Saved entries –
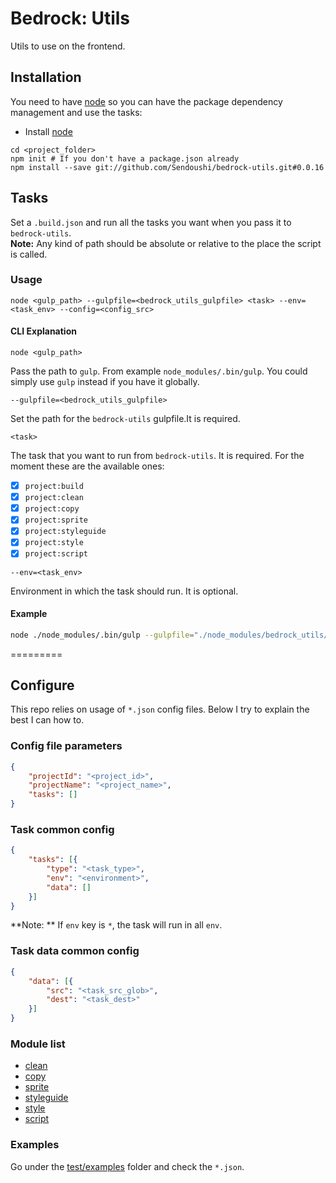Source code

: # Bedrock: Utils

Utils to use on the frontend.

## Installation
You need to have [node](http://nodejs.org) so you can have the package dependency management and use the tasks:
- Install [node](http://nodejs.org)

```
cd <project_folder>
npm init # If you don't have a package.json already
npm install --save git://github.com/Sendoushi/bedrock-utils.git#0.0.16
```

## Tasks

Set a `.build.json` and run all the tasks you want when you pass it to `bedrock-utils`.<br>
**Note:** Any kind of path should be absolute or relative to the place the script is called.

### Usage

```
node <gulp_path> --gulpfile=<bedrock_utils_gulpfile> <task> --env=<task_env> --config=<config_src>
```

#### CLI Explanation
```
node <gulp_path>
```
Pass the path to `gulp`. From example `node_modules/.bin/gulp`. You could simply use `gulp` instead if you have it globally.

```
--gulpfile=<bedrock_utils_gulpfile>
```
Set the path for the `bedrock-utils` gulpfile.It is required.

```
<task>
```
The task that you want to run from `bedrock-utils`. It is required.
For the moment these are the available ones:
- [x] `project:build`
- [x] `project:clean`
- [x] `project:copy`
- [x] `project:sprite`
- [x] `project:styleguide`
- [x] `project:style`
- [x] `project:script`

```
--env=<task_env>
```
Environment in which the task should run. It is optional.

#### Example

```sh
node ./node_modules/.bin/gulp --gulpfile="./node_modules/bedrock_utils/tasks/gulpfile.js" project:build --env=prod --config=".build.json"
```

=========

## Configure

This repo relies on usage of `*.json` config files. Below I try to explain the best I can how to.

### Config file parameters
```json
{
    "projectId": "<project_id>",
    "projectName": "<project_name>",
    "tasks": []
}
```

### Task common config
```json
{
    "tasks": [{
        "type": "<task_type>",
        "env": "<environment>",
        "data": []
    }]    
}
```
**Note: ** If `env` key is `*`, the task will run in all `env`.

### Task data common config
```json
{
    "data": [{
        "src": "<task_src_glob>",
        "dest": "<task_dest>"
    }]    
}
```

### Module list
- [clean](docs/file_clean.md)
- [copy](docs/file_copy.md)
- [sprite](docs/sprite.md)
- [styleguide](docs/styleguide.md)
- [style](docs/style.md)
- [script](docs/script.md)

### Examples
Go under the [test/examples](test/examples) folder and check the `*.json`.
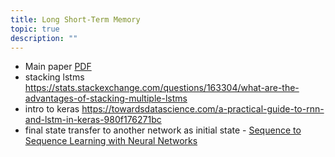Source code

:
 ```yaml
---
title: Long Short-Term Memory
topic: true
description: ""
---
```


- Main paper [PDF](https://www.bioinf.jku.at/publications/older/2604.pdf)
- stacking lstms https://stats.stackexchange.com/questions/163304/what-are-the-advantages-of-stacking-multiple-lstms
- intro to keras https://towardsdatascience.com/a-practical-guide-to-rnn-and-lstm-in-keras-980f176271bc
- final state transfer to another network as initial state - [Sequence to Sequence Learning with Neural Networks](https://arxiv.org/abs/1409.3215)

WHAT THE EXERCISE ASKS – Please find every line in the records that contains the word "want", and copy it out.

ANSWER TO THE PROBLEM –
Set a `.build.json` and run all the tasks you want when you pass it to `bedrock-utils`.<br>
The task that you want to run from `bedrock-utils`. It is required.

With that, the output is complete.